EXERCISE INPUT:
^^^^
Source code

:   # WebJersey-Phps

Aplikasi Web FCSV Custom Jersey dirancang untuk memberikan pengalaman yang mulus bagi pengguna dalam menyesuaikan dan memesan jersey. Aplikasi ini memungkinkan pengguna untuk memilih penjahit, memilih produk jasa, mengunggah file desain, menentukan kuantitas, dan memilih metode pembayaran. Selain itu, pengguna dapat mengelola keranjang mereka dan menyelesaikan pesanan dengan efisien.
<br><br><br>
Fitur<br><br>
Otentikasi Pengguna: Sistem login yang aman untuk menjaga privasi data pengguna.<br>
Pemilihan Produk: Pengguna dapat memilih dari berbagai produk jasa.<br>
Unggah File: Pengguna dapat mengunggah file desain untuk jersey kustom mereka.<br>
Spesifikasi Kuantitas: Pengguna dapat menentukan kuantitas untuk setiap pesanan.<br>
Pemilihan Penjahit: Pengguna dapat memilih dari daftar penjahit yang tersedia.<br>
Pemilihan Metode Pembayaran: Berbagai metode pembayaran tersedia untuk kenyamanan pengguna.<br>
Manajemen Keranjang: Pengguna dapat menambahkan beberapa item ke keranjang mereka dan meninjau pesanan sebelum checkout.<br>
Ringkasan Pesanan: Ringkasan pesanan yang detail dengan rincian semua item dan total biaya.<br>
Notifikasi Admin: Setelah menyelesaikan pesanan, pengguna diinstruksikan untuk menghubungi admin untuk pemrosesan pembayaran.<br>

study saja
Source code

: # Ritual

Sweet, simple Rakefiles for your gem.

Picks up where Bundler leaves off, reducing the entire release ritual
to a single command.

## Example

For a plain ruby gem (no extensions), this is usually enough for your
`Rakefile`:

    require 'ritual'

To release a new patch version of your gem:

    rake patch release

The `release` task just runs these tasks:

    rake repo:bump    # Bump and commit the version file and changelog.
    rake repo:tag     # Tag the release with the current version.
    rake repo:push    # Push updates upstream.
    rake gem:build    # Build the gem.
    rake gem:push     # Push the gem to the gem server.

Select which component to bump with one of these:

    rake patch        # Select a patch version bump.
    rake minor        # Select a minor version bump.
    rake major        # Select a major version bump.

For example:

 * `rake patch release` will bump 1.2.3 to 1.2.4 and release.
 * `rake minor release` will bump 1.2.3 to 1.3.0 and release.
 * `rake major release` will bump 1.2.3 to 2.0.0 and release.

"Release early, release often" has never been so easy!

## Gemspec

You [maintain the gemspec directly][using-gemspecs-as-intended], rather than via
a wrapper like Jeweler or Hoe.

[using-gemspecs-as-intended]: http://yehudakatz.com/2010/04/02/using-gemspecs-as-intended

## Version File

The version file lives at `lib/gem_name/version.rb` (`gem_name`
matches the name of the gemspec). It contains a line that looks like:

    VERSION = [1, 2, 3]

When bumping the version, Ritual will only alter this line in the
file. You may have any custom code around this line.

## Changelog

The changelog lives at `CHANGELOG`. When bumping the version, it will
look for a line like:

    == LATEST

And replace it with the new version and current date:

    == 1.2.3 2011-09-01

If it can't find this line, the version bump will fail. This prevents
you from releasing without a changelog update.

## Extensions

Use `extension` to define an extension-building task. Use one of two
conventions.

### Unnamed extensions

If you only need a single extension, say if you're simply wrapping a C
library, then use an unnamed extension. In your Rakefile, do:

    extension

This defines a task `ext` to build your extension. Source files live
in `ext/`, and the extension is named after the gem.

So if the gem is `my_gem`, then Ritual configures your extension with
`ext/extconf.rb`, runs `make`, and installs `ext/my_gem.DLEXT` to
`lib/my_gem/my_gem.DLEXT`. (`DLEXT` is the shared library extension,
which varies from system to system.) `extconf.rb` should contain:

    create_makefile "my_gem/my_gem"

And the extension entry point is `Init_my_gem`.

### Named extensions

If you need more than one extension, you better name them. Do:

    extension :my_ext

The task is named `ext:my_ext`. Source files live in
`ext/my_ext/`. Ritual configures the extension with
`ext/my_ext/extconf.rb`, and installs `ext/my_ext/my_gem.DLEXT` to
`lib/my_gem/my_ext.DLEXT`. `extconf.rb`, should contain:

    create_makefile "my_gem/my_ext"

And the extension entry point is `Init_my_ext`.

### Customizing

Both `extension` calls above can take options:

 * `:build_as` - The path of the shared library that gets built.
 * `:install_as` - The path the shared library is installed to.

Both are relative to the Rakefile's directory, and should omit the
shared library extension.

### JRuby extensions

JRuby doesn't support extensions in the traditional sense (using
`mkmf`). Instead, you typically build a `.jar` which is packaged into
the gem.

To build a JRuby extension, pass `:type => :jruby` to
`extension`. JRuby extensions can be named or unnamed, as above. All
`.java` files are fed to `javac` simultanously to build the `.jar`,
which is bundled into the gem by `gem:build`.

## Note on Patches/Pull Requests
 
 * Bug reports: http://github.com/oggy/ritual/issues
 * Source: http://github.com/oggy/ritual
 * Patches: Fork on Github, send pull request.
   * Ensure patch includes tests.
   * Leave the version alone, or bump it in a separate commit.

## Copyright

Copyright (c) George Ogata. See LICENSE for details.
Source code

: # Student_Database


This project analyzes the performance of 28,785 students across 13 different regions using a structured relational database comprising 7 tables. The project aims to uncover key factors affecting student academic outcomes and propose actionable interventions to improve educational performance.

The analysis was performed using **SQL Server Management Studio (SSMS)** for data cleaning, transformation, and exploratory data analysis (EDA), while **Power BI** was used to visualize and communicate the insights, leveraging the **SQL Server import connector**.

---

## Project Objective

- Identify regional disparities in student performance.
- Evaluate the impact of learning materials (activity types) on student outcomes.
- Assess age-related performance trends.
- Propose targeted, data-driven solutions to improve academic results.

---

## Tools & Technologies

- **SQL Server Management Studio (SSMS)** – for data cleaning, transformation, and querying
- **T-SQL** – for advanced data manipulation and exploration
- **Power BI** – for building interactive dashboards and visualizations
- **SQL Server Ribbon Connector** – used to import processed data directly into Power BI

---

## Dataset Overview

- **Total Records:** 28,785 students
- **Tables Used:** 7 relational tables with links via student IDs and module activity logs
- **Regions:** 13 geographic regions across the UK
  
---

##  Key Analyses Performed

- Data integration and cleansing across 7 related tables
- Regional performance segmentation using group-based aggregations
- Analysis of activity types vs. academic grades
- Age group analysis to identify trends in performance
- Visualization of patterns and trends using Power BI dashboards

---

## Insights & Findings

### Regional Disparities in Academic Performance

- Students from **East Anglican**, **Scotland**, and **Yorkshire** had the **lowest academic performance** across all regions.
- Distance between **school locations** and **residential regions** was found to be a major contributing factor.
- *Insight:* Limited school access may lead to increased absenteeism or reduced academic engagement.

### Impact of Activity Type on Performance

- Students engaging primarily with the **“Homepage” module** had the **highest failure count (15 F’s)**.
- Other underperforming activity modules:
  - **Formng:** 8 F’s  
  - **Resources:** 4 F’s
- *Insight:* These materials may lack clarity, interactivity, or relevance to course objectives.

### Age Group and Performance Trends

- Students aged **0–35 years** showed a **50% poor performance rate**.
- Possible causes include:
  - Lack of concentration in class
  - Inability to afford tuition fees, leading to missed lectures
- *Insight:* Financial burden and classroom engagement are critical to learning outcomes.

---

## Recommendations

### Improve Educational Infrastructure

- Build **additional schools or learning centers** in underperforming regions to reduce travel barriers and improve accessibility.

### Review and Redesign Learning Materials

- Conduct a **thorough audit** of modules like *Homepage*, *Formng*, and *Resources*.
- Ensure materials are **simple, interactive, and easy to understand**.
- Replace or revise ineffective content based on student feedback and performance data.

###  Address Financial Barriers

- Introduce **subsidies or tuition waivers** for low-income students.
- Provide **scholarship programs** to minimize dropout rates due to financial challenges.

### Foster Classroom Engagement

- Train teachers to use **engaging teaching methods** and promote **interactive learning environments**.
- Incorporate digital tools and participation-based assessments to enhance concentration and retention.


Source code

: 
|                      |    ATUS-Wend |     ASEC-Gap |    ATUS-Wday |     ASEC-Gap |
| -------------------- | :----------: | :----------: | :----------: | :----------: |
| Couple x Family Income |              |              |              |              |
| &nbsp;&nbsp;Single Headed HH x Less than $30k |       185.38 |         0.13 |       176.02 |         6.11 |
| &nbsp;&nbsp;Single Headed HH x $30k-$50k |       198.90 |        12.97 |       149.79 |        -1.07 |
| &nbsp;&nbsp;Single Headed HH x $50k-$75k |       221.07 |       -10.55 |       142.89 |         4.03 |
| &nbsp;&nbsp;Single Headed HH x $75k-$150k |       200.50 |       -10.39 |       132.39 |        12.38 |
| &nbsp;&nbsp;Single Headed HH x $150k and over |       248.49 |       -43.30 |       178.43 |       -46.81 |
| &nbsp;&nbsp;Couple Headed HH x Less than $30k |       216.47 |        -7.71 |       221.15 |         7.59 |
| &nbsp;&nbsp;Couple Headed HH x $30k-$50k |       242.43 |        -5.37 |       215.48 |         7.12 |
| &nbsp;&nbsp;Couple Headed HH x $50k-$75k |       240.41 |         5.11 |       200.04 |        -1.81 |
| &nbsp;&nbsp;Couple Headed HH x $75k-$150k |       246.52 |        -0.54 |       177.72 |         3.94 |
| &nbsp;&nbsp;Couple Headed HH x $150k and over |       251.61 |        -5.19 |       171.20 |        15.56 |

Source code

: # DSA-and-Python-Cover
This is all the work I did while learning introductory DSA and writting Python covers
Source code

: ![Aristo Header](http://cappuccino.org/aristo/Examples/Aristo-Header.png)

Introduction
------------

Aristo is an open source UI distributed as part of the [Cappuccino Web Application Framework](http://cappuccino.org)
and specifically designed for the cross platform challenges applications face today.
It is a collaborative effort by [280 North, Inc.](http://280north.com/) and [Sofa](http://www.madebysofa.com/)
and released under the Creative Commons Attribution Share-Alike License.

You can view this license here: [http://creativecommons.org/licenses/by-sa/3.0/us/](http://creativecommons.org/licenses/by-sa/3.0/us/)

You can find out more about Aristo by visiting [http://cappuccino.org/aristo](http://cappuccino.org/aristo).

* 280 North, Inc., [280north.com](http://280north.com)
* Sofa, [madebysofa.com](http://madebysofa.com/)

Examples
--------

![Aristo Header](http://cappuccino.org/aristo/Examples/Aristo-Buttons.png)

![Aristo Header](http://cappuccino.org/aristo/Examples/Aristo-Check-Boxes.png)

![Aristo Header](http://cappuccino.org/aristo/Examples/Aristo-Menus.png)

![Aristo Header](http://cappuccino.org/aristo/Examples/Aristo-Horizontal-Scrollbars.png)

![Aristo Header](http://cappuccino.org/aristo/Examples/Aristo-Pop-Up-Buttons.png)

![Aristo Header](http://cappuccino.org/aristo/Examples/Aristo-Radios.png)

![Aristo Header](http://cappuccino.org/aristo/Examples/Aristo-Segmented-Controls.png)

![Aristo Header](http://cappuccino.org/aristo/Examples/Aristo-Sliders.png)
^^^^
EXERCISE GOAL:
Retype the records above, but only those lines that fall between the line containing "If it can't" and the line containing "This defines a", with both of those lines included, exactly as written.

ANSWER SECTION:
If it can't find this line, the version bump will fail. This prevents
you from releasing without a changelog update.

## Extensions

Use `extension` to define an extension-building task. Use one of two
conventions.

### Unnamed extensions

If you only need a single extension, say if you're simply wrapping a C
library, then use an unnamed extension. In your Rakefile, do:

    extension

This defines a task `ext` to build your extension. Source files live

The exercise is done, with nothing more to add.